Ethicon and U.S. Surgical, both big players in the surgical-products industry, each have 30% to 45% of the market for trocars and similar devices, Stern said. By bundling trocar sales with those of other products, they make it difficult for InnerDyne to sell its products through the seven major buying groups that major hospitals have formed to reduce supply costs, Stern said.

Brad McGee, senior vice president of Tyco, said that U.S. Surgical does not disclose its share of the trocar market because of its complexity. He acknowledged that there is some linkage of product sales. "Because of the breadth of our product line, (there are) costs that we can spread over a broad range of products that make the cost of any individual product lower," he said. "One product is not used to subsidize another."

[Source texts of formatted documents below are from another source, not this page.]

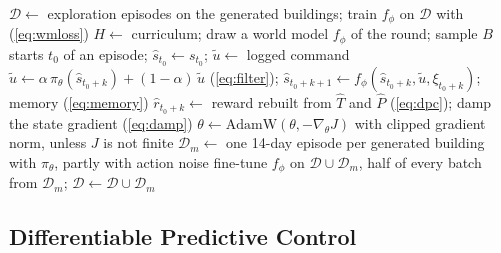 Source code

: \documentclass{article}
\begin{document}
\begin{algorithm}[H]
\caption{On-policy rounds of world-model training and DPC training of the policy.}
\label{alg:train}
\scriptsize
\begin{algorithmic}[1]
\State $\mathcal{D} \gets$ exploration episodes on the generated buildings; train $f_\phi$ on $\mathcal{D}$ with (\ref{eq:wmloss})
   
    \State $H \gets$ curriculum; draw a world model $f_\phi$ of the round; sample $B$ starts $t_0$ of an episode; $\hat{s}_{t_0} \gets s_{t_0}$; $\tilde{u} \gets$ logged command
      \State $\tilde{u} \gets \alpha\, \pi_\theta(\hat{s}_{t_0+k}) + (1-\alpha)\,\tilde{u}$ (\ref{eq:filter}); \quad $\hat{s}_{t_0+k+1} \gets f_\phi(\hat{s}_{t_0+k}, \tilde{u}, \xi_{t_0+k})$; \quad memory (\ref{eq:memory})
      \State $\hat{r}_{t_0+k} \gets$ reward rebuilt from $\hat{T}$ and $\hat{P}$ (\ref{eq:dpc}); \quad damp the state gradient (\ref{eq:damp})
    \EndFor
    \State $\theta \gets \mathrm{AdamW}(\theta, -\nabla_\theta J)$ with clipped gradient norm, unless $J$ is not finite
  \EndFor
  \State $\mathcal{D}_m \gets$ one 14-day episode per generated building with $\pi_\theta$, partly with action noise
  \State fine-tune $f_\phi$ on $\mathcal{D} \cup \mathcal{D}_m$, half of every batch from $\mathcal{D}_m$; \quad $\mathcal{D} \gets \mathcal{D} \cup \mathcal{D}_m$
\EndFor
\end{algorithmic}
\end{algorithm}


\subsection{Differentiable Predictive Control}
\end{document}
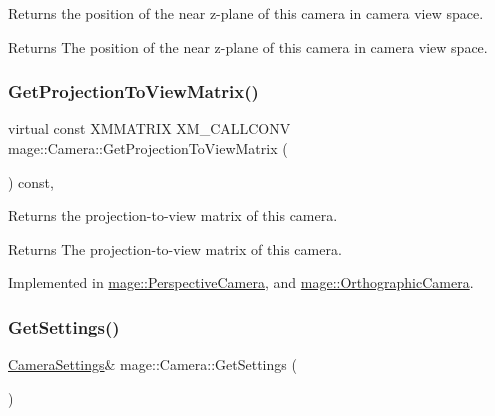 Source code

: Returns the position of the near z-\/plane of this camera in camera view space.

\begin{DoxyReturn}{Returns}
The position of the near z-\/plane of this camera in camera view space. 
\end{DoxyReturn}
\hypertarget{classmage_1_1_camera_a9259dee9eeee754a1392cca88f428d29}{}\label{classmage_1_1_camera_a9259dee9eeee754a1392cca88f428d29} 
\subsubsection{\texorpdfstring{Get\+Projection\+To\+View\+Matrix()}{GetProjectionToViewMatrix()}}
{\footnotesize\ttfamily virtual const X\+M\+M\+A\+T\+R\+IX X\+M\+\_\+\+C\+A\+L\+L\+C\+O\+NV mage\+::\+Camera\+::\+Get\+Projection\+To\+View\+Matrix (\begin{DoxyParamCaption}{ }\end{DoxyParamCaption}) const\hspace{0.3cm}{\ttfamily [pure virtual]}, {\ttfamily [noexcept]}}

Returns the projection-\/to-\/view matrix of this camera.

\begin{DoxyReturn}{Returns}
The projection-\/to-\/view matrix of this camera. 
\end{DoxyReturn}


Implemented in \hyperlink{classmage_1_1_perspective_camera_ac0353864cc0eafe5ea6af54b2b860992}{mage\+::\+Perspective\+Camera}, and \hyperlink{classmage_1_1_orthographic_camera_a7bbc235a85877c12b60d1a56d5b65108}{mage\+::\+Orthographic\+Camera}.

\hypertarget{classmage_1_1_camera_af4077967b2b676bc66226fd7a5d15220}{}\label{classmage_1_1_camera_af4077967b2b676bc66226fd7a5d15220} 
\subsubsection{\texorpdfstring{Get\+Settings()}{GetSettings()}\hspace{0.1cm}{\footnotesize\ttfamily [1/2]}}
{\footnotesize\ttfamily \hyperlink{classmage_1_1_camera_settings}{Camera\+Settings}\& mage\+::\+Camera\+::\+Get\+Settings (\begin{DoxyParamCaption}{ }\end{DoxyParamCaption})\hspace{0.3cm}{\ttfamily [noexcept]}}

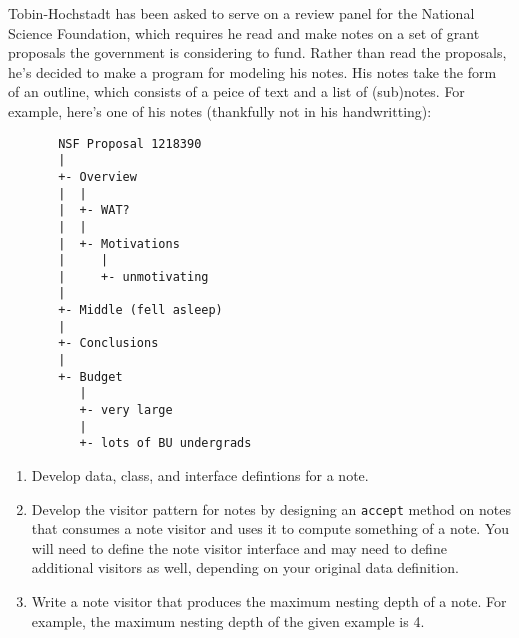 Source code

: \documentclass[12pt]{article}                   %
\def\pts#1{\marginpar{\footnotesize \raggedright  \fbox{#1 {\sc Points}}}}
\begin{document}
\ifrubric
\else
{}
\fi
\newpage


\begin{problem} \pts{20}
\noindent
Tobin-Hochstadt has been asked to serve on a review panel for the
National Science Foundation, which requires he read and make notes on
a set of grant proposals the government is considering to fund.
Rather than read the proposals, he's decided to make a program for
modeling his notes.  His notes take the form of an outline, which
consists of a peice of text and a list of (sub)notes.  For example,
here's one of his notes (thankfully not in his handwritting):
\begin{verbatim}
       NSF Proposal 1218390
       |
       +- Overview
       |  |
       |  +- WAT?
       |  |
       |  +- Motivations
       |     |
       |     +- unmotivating
       |
       +- Middle (fell asleep)
       |
       +- Conclusions
       |
       +- Budget
          |
          +- very large
          |
          +- lots of BU undergrads
\end{verbatim}


\newpage

\begin{enumerate}

\item Develop data, class, and interface defintions for a note.

\newpage

\noindent
\item Develop the visitor pattern for notes by designing
  an \texttt{accept} method on notes that
  consumes a note visitor and uses it to compute something of a note.
  You will need to define the note visitor interface and may need to
  define additional visitors as well, depending on your original data
  definition.

\newpage

\noindent
\item Write a note visitor that produces the maximum nesting depth of
  a note.  For example, the maximum nesting depth of the given example
  is 4.




\end{enumerate}
\end{problem}
\end{document}
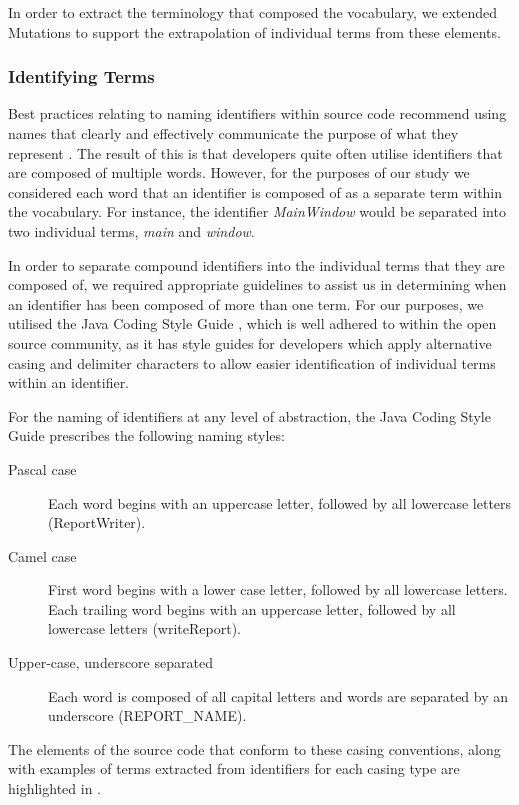 In order to extract the terminology that composed the vocabulary, we extended Mutations to support the extrapolation of individual terms from these elements.

\subsubsection{Identifying Terms} %
\label{ssub:identifying_terms}

Best practices relating to naming identifiers within source code recommend using names that clearly and effectively communicate the purpose of what they represent \cite{Reddy00a}. The result of this is that developers quite often utilise identifiers that are composed of multiple words. However, for the purposes of our study we considered each word that an identifier is composed of as a separate term within the vocabulary. For instance, the identifier \emph{MainWindow} would be separated into two individual terms, \emph{main} and \emph{window}.

In order to separate compound identifiers into the individual terms that they are composed of, we required appropriate guidelines to assist us in determining when an identifier has been composed of more than one term. For our purposes, we utilised the Java Coding Style Guide \cite{Reddy00a}, which is well adhered to within the open source community, as it has style guides for developers which apply alternative casing and delimiter characters to allow easier identification of individual terms within an identifier.

For the naming of identifiers at any level of abstraction, the Java Coding Style Guide \cite{Reddy00a} prescribes the following naming styles:

\begin{description}
	\item[Pascal case] Each word begins with an uppercase letter, followed by all lowercase letters (\eg ReportWriter).
	\item[Camel case] First word begins with a lower case letter, followed by all lowercase letters. Each trailing word begins with an uppercase letter, followed by all lowercase letters (\eg writeReport).
	\item[Upper-case, underscore separated] Each word is composed of all capital letters and words are separated by an underscore (\eg REPORT\_NAME).
\end{description}

The elements of the source code that conform to these casing conventions, along with examples of terms extracted from identifiers for each casing type are highlighted in .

An Ethicon spokesman said that his company's market share was higher than 45%, although the company does not disclose a specific figure.

To boost sales, InnerDyne aims to persuade doctors and consumers of its products' safety benefits. It received a January 1999 clearance from the Food and Drug Administration to make safety claims, Stern said. "The FDA is the great equalizer," he said.

While its safety claims have given InnerDyne some traction in its battle for market share against its larger competitors, the company is also looking to other markets to boost its business, Stern said. One additional area of opportunity lies in the company's proprietary technique for coating stents and other implanted devices with drugs or radioactive substances. Additional licensing of that technology could provide "a lot of upside to this company," Stern said.